"Die größte Revolution seit Gutenberg"

Hugh Howey im Gespräch mit Katrin Heise · 25.02.2013
Wenn Sie schreiben, aber keinen Verlag finden, der Interesse an Ihrem Manuskript hat, sollten Sie es vielleicht wie Hugh Howey machen. Der US-Autor stellte seinen Thriller "Silo" als E-Book ins Internet und wurde (nicht nur) Auflagen-Millionär. Und das war gar nicht so schwer, sagt Howey.
Katrin Heise: Mitte März erscheint sein Roman "Silo", Originaltitel "Wool", als gedrucktes Buch, und zwar zeitgleich in Deutschland und in den USA. Im Internet hat der 1975 geborene Hugh Howey bereits Millionen verdient. Die Filmrechte an dem Zukunftsthriller, die hat sich Ridley Scott gesichert.

Hugh Howey verdiente, bevor er ein erfolgreicher Autor wurde, als Dachdecker, als Skipper, als Bootsbauer und auch als Buchhändler sein Geld; immer wieder versuchte er sich an Erzählungen - und dann irgendwann schrieb er von Menschen, die in ferner Zukunft unter der Erde in einem Silo leben müssen, weil die Oberfläche verseucht ist - oder ist das alles nur eine Lüge?
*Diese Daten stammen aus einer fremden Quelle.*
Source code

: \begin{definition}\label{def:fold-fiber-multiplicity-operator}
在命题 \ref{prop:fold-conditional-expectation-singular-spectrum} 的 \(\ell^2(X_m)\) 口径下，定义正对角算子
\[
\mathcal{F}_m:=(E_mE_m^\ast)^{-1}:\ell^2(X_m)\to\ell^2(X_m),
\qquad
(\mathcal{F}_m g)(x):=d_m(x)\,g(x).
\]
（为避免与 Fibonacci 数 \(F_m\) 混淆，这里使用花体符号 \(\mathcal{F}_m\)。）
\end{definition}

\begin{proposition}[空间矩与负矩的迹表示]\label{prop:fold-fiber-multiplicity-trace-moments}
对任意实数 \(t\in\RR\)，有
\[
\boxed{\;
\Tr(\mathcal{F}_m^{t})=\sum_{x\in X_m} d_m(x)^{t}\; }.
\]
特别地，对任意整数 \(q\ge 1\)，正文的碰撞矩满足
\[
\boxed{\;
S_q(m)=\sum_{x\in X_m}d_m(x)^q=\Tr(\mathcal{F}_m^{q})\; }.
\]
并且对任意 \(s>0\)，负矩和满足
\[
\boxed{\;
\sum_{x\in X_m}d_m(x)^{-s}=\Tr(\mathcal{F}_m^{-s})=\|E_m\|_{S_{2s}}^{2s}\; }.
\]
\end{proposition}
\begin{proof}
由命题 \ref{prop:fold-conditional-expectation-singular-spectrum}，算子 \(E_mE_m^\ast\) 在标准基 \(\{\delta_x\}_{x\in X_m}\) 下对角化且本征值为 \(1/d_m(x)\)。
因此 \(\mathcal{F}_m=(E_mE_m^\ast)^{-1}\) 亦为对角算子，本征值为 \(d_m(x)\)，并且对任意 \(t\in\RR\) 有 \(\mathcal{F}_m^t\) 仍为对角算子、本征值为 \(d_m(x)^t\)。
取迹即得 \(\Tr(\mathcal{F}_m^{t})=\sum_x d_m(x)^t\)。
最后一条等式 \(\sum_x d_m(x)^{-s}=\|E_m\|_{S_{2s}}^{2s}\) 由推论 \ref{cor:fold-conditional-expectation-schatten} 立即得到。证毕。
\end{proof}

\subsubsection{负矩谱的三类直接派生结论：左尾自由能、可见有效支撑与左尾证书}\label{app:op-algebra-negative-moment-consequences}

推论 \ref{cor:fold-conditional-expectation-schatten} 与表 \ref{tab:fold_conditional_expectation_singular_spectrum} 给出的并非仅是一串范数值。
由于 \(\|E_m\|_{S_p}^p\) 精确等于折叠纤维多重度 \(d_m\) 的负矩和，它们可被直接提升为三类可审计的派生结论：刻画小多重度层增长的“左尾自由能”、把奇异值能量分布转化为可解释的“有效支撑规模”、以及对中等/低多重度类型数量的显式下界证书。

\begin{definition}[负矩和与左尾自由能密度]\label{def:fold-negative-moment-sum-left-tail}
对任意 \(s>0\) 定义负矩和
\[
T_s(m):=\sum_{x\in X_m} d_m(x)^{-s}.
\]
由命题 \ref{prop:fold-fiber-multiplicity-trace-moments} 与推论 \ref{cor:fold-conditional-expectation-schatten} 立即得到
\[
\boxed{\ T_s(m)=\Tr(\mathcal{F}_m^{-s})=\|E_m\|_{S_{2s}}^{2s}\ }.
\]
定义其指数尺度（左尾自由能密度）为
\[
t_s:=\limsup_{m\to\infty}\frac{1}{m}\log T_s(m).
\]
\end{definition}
Sind sie manipulierte Gefangene?

Das wollten und wollen Millionen Leser wissen und forderten mehr. Ich konnte vor der Sendung mit Hugh Howley sprechen und habe ihn gefragt, warum er diese Erzählung von gut 40 Seiten im Internet veröffentlicht hat als Self-Publisher, ob er gar nicht erst bei einem Verlag angefragt hatte?
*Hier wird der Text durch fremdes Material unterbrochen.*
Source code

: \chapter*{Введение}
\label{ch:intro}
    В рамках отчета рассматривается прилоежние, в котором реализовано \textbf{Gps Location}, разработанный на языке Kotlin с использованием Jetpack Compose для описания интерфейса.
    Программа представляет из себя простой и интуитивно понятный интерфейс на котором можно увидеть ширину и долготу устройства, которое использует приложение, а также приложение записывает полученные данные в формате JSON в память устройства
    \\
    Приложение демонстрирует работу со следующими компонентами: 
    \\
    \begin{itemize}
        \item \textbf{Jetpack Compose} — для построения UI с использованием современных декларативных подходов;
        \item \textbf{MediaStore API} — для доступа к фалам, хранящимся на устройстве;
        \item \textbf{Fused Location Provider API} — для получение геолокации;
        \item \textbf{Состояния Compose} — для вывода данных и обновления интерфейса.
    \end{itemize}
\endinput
Hugh Howey: Nein, das hatte ich nicht. Weil, ich hielt diese Geschichte für nicht kommerziell genug, sie erschien mir zu kurz, zu unkonventionell. Und ich ging meinen weiteren Beschäftigungen eigentlich nach und es war eigentlich diese Mund-zu-Mund-Propaganda, die dann alles Weitere ausgelöst hat.
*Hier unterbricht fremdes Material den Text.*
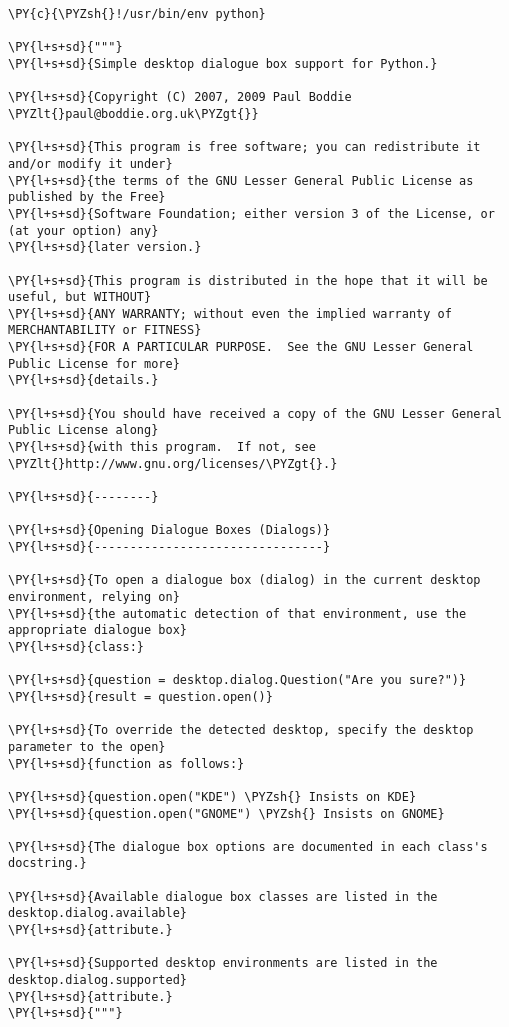 \begin{Verbatim}[commandchars=\\\{\}]
\PY{c}{\PYZsh{}!/usr/bin/env python}

\PY{l+s+sd}{"""}
\PY{l+s+sd}{Simple desktop dialogue box support for Python.}

\PY{l+s+sd}{Copyright (C) 2007, 2009 Paul Boddie \PYZlt{}paul@boddie.org.uk\PYZgt{}}

\PY{l+s+sd}{This program is free software; you can redistribute it and/or modify it under}
\PY{l+s+sd}{the terms of the GNU Lesser General Public License as published by the Free}
\PY{l+s+sd}{Software Foundation; either version 3 of the License, or (at your option) any}
\PY{l+s+sd}{later version.}

\PY{l+s+sd}{This program is distributed in the hope that it will be useful, but WITHOUT}
\PY{l+s+sd}{ANY WARRANTY; without even the implied warranty of MERCHANTABILITY or FITNESS}
\PY{l+s+sd}{FOR A PARTICULAR PURPOSE.  See the GNU Lesser General Public License for more}
\PY{l+s+sd}{details.}

\PY{l+s+sd}{You should have received a copy of the GNU Lesser General Public License along}
\PY{l+s+sd}{with this program.  If not, see \PYZlt{}http://www.gnu.org/licenses/\PYZgt{}.}

\PY{l+s+sd}{--------}

\PY{l+s+sd}{Opening Dialogue Boxes (Dialogs)}
\PY{l+s+sd}{--------------------------------}

\PY{l+s+sd}{To open a dialogue box (dialog) in the current desktop environment, relying on}
\PY{l+s+sd}{the automatic detection of that environment, use the appropriate dialogue box}
\PY{l+s+sd}{class:}

\PY{l+s+sd}{question = desktop.dialog.Question("Are you sure?")}
\PY{l+s+sd}{result = question.open()}

\PY{l+s+sd}{To override the detected desktop, specify the desktop parameter to the open}
\PY{l+s+sd}{function as follows:}

\PY{l+s+sd}{question.open("KDE") \PYZsh{} Insists on KDE}
\PY{l+s+sd}{question.open("GNOME") \PYZsh{} Insists on GNOME}

\PY{l+s+sd}{The dialogue box options are documented in each class's docstring.}

\PY{l+s+sd}{Available dialogue box classes are listed in the desktop.dialog.available}
\PY{l+s+sd}{attribute.}

\PY{l+s+sd}{Supported desktop environments are listed in the desktop.dialog.supported}
\PY{l+s+sd}{attribute.}
\PY{l+s+sd}{"""}


\end{Verbatim}
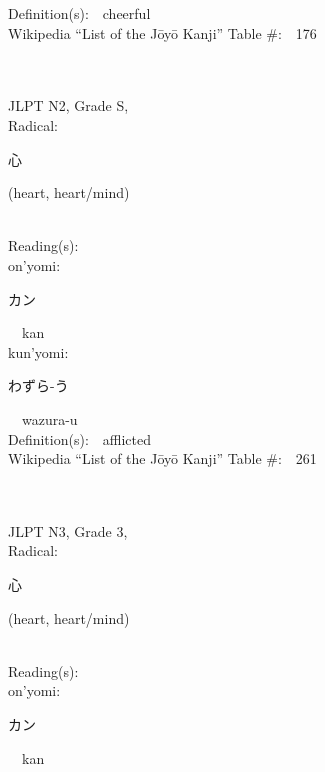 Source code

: \begin{multicols}{2}
Definition(s):\ \ cheerful \\
Wikipedia ``List of the J\=oy\=o Kanji'' Table \#:\ \ 176 \\
\ \ \\
{\fontsize{34pt}{40pt}  }\ \ \\  %
{JLPT N2, Grade S, \\Radical:\ \ {\begin{CJK}{UTF8}{min} 心 \end{CJK}} (heart, heart/mind) } \\
Reading(s):\ \ \\
{\hspace*{1em}}on'yomi:\ \ \\
{\hspace*{2em}}{\begin{CJK}{UTF8}{min} カン \end{CJK}}\ \ kan\ \ \\
{\hspace*{1em}}kun'yomi:\ \ \\
{\hspace*{2em}}{\begin{CJK}{UTF8}{min} わずら-う \end{CJK}}\ \ wazura-u\ \ \\
Definition(s):\ \ afflicted \\
Wikipedia ``List of the J\=oy\=o Kanji'' Table \#:\ \ 261 \\
\ \ \\
{\fontsize{34pt}{40pt}  }\ \ \\  %
{JLPT N3, Grade 3, \\Radical:\ \ {\begin{CJK}{UTF8}{min} 心 \end{CJK}} (heart, heart/mind) } \\
Reading(s):\ \ \\
{\hspace*{1em}}on'yomi:\ \ \\
{\hspace*{2em}}{\begin{CJK}{UTF8}{min} カン \end{CJK}}\ \ kan\ \ \\

\end{multicols}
Heise: Ja, das müssen Sie uns mal ein bisschen genauer erzählen, diese Dynamik um dieses Buch im Netz, dieses, ja, Schneeballprinzip ist es wahrscheinlich. Also, da gab es Feedback, Kritik von den Lesern, Rezensionen, dann andere Webseiten, die sich einschalten und veröffentlichen. Was passierte da mit Ihrem Buch?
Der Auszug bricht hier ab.